*TASK PROMPT:* The records that follow are to be transcribed exactly.

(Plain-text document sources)
Content starts

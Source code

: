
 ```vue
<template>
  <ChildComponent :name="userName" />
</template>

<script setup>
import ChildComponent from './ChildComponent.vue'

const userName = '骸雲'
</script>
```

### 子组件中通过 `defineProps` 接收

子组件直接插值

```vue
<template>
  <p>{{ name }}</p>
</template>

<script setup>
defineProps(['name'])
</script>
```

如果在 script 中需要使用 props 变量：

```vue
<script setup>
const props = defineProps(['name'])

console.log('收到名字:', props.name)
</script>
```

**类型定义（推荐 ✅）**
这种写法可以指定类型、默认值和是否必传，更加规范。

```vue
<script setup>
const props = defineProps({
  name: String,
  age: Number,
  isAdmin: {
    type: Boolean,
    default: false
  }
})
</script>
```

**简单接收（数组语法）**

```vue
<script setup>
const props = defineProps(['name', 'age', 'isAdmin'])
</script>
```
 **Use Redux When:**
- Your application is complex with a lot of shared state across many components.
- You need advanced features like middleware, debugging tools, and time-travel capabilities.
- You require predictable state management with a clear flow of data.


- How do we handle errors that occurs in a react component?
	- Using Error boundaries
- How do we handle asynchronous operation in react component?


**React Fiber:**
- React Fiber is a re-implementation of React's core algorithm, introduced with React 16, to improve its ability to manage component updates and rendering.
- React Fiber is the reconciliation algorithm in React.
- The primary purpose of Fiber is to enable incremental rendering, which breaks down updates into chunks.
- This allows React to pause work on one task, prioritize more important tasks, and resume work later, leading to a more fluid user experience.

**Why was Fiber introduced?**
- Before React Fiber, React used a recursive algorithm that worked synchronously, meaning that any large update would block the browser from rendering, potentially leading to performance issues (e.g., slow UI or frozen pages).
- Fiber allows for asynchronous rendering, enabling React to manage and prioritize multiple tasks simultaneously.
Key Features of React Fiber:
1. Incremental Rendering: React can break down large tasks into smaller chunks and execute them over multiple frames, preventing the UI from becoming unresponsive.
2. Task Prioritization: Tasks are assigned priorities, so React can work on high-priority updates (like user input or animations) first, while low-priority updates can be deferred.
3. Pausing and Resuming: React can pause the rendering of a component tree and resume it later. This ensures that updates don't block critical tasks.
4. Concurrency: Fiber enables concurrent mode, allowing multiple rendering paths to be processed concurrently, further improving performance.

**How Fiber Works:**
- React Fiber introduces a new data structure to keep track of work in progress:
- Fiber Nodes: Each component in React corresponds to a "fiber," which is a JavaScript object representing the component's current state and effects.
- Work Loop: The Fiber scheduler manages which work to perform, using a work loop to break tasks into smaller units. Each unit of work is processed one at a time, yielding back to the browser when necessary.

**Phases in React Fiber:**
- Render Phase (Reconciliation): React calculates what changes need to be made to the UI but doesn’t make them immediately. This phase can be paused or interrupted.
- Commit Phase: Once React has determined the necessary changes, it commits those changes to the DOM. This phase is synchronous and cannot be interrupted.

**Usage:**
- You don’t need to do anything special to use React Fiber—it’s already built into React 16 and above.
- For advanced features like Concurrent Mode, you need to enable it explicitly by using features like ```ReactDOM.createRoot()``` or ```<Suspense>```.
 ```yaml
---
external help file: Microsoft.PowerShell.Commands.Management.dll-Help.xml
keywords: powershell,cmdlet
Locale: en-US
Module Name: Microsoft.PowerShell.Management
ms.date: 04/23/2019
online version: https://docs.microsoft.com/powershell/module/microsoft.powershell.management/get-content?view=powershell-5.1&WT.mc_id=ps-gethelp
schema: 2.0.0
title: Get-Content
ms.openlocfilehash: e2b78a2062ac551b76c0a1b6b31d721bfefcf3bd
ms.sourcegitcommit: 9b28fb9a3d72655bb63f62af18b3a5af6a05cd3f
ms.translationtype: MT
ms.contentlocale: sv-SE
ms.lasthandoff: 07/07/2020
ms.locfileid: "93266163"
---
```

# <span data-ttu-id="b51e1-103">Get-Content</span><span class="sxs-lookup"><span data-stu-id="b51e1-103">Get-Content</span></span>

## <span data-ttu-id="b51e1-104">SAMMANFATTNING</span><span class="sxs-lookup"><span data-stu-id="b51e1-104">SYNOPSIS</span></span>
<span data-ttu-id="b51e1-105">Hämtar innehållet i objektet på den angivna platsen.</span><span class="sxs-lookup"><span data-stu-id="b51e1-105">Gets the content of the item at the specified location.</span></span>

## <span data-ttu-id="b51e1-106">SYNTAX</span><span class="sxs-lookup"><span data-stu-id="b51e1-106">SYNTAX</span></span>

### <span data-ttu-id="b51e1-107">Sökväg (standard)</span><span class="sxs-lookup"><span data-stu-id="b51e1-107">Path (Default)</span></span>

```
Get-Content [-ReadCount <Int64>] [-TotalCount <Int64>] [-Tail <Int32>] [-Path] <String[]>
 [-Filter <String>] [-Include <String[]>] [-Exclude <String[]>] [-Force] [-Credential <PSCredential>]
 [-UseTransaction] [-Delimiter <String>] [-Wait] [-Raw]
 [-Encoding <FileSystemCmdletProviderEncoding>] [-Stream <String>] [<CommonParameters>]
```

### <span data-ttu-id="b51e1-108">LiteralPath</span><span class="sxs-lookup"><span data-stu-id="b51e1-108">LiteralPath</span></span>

Content ends

*RESULT OF THE EXERCISE:*
Source code

:
 ```vue
<template>
  <ChildComponent :name="userName" />
</template>

<script setup>
import ChildComponent from './ChildComponent.vue'

const userName = '骸雲'
</script>
```

### 子组件中通过 `defineProps` 接收

子组件直接插值

```vue
<template>
  <p>{{ name }}</p>
</template>

<script setup>
defineProps(['name'])
</script>
```

如果在 script 中需要使用 props 变量：

```vue
<script setup>
const props = defineProps(['name'])

console.log('收到名字:', props.name)
</script>
```

**类型定义（推荐 ✅）**
这种写法可以指定类型、默认值和是否必传，更加规范。

```vue
<script setup>
const props = defineProps({
  name: String,
  age: Number,
  isAdmin: {
    type: Boolean,
    default: false
  }
})
</script>
```

**简单接收（数组语法）**

```vue
<script setup>
const props = defineProps(['name', 'age', 'isAdmin'])
</script>
```
 **Use Redux When:**
- Your application is complex with a lot of shared state across many components.
- You need advanced features like middleware, debugging tools, and time-travel capabilities.
- You require predictable state management with a clear flow of data.


- How do we handle errors that occurs in a react component?
	- Using Error boundaries
- How do we handle asynchronous operation in react component?


**React Fiber:**
- React Fiber is a re-implementation of React's core algorithm, introduced with React 16, to improve its ability to manage component updates and rendering.
- React Fiber is the reconciliation algorithm in React.
- The primary purpose of Fiber is to enable incremental rendering, which breaks down updates into chunks.
- This allows React to pause work on one task, prioritize more important tasks, and resume work later, leading to a more fluid user experience.

**Why was Fiber introduced?**
- Before React Fiber, React used a recursive algorithm that worked synchronously, meaning that any large update would block the browser from rendering, potentially leading to performance issues (e.g., slow UI or frozen pages).
- Fiber allows for asynchronous rendering, enabling React to manage and prioritize multiple tasks simultaneously.
Key Features of React Fiber:
1. Incremental Rendering: React can break down large tasks into smaller chunks and execute them over multiple frames, preventing the UI from becoming unresponsive.
2. Task Prioritization: Tasks are assigned priorities, so React can work on high-priority updates (like user input or animations) first, while low-priority updates can be deferred.
3. Pausing and Resuming: React can pause the rendering of a component tree and resume it later. This ensures that updates don't block critical tasks.
4. Concurrency: Fiber enables concurrent mode, allowing multiple rendering paths to be processed concurrently, further improving performance.

**How Fiber Works:**
- React Fiber introduces a new data structure to keep track of work in progress:
- Fiber Nodes: Each component in React corresponds to a "fiber," which is a JavaScript object representing the component's current state and effects.
- Work Loop: The Fiber scheduler manages which work to perform, using a work loop to break tasks into smaller units. Each unit of work is processed one at a time, yielding back to the browser when necessary.

**Phases in React Fiber:**
- Render Phase (Reconciliation): React calculates what changes need to be made to the UI but doesn’t make them immediately. This phase can be paused or interrupted.
- Commit Phase: Once React has determined the necessary changes, it commits those changes to the DOM. This phase is synchronous and cannot be interrupted.

**Usage:**
- You don’t need to do anything special to use React Fiber—it’s already built into React 16 and above.
- For advanced features like Concurrent Mode, you need to enable it explicitly by using features like ```ReactDOM.createRoot()``` or ```<Suspense>```.
 ```yaml
---
external help file: Microsoft.PowerShell.Commands.Management.dll-Help.xml
keywords: powershell,cmdlet
Locale: en-US
Module Name: Microsoft.PowerShell.Management
ms.date: 04/23/2019
online version: https://docs.microsoft.com/powershell/module/microsoft.powershell.management/get-content?view=powershell-5.1&WT.mc_id=ps-gethelp
schema: 2.0.0
title: Get-Content
ms.openlocfilehash: e2b78a2062ac551b76c0a1b6b31d721bfefcf3bd
ms.sourcegitcommit: 9b28fb9a3d72655bb63f62af18b3a5af6a05cd3f
ms.translationtype: MT
ms.contentlocale: sv-SE
ms.lasthandoff: 07/07/2020
ms.locfileid: "93266163"
---
```

# <span data-ttu-id="b51e1-103">Get-Content</span><span class="sxs-lookup"><span data-stu-id="b51e1-103">Get-Content</span></span>

## <span data-ttu-id="b51e1-104">SAMMANFATTNING</span><span class="sxs-lookup"><span data-stu-id="b51e1-104">SYNOPSIS</span></span>
<span data-ttu-id="b51e1-105">Hämtar innehållet i objektet på den angivna platsen.</span><span class="sxs-lookup"><span data-stu-id="b51e1-105">Gets the content of the item at the specified location.</span></span>

## <span data-ttu-id="b51e1-106">SYNTAX</span><span class="sxs-lookup"><span data-stu-id="b51e1-106">SYNTAX</span></span>

### <span data-ttu-id="b51e1-107">Sökväg (standard)</span><span class="sxs-lookup"><span data-stu-id="b51e1-107">Path (Default)</span></span>

```
Get-Content [-ReadCount <Int64>] [-TotalCount <Int64>] [-Tail <Int32>] [-Path] <String[]>
 [-Filter <String>] [-Include <String[]>] [-Exclude <String[]>] [-Force] [-Credential <PSCredential>]
 [-UseTransaction] [-Delimiter <String>] [-Wait] [-Raw]
 [-Encoding <FileSystemCmdletProviderEncoding>] [-Stream <String>] [<CommonParameters>]
```

### <span data-ttu-id="b51e1-108">LiteralPath</span><span class="sxs-lookup"><span data-stu-id="b51e1-108">LiteralPath</span></span>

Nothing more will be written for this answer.